Aluminium Binder Jetting sounds perfect on paper: fast printing, no support structures, and high-volume production. But after decades of development, manufacturers are still struggling with 40+ hour post-processing, material limits, and safety concerns. So why hasn’t it delivered, and why is Molten Metal Deposition succeeding where Binder Jetting stalls?
Table of contents
- What is Aluminium Binder Jetting and how does it work?
- Why aluminium is challenging but promising for Binder Jetting
- The complete Aluminium Binder Jetting process
- Key advantages of Aluminium Binder Jetting
- Why ValCUN‘s technology stands out from aluminum Binder Jetting
- Materials and aluminium alloys for Binder Jetting
- Industrial applications and limitations
- Challenges of Aluminium Binder Jetting
- How ValCUN addresses these challenges
- Aluminium Binder Jetting vs. Molten Metal Deposition
- Frequently Asked questions
- The verdict on Aluminium Binder Jetting
1. What is Aluminium Binder Jetting and how does it work?
Binder Jetting, developed at MIT in the 1990s, represents a promising approach to metal additive manufacturing.

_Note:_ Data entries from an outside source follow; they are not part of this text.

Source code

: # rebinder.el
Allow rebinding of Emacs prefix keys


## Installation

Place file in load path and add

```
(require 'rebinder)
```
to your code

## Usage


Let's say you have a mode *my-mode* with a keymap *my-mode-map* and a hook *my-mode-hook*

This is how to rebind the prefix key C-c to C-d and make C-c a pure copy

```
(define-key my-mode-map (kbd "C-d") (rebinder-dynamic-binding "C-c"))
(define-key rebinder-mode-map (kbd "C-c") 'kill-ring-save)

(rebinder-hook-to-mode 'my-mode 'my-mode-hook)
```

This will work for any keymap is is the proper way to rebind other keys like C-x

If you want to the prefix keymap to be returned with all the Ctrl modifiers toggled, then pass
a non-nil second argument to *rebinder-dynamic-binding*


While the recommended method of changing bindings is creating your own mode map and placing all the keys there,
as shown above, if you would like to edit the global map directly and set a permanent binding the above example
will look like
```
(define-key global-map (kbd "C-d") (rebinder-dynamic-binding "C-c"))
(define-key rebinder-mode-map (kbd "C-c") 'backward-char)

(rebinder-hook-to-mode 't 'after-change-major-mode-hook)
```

The process works like a sophisticated inkjet printer for metal: aluminium powder is spread in thin layers across a build platform, then liquid binder is selectively jetted onto the powder bed, binding particles together according to the part geometry. Layer by layer, the “green part” takes shape — essentially metal powder held together with polymer glue.
Unlike laser-based technologies that melt metal during printing, Binder Jetting operates at room temperature. No heat, no melting, no thermal stress during the build. The process promises fast printing speeds, no need for support structures, and efficient nesting of multiple parts. Binder Jetting machines can theoretically produce hundreds of parts at once, with print speeds 10 to 100 times faster than laser systems.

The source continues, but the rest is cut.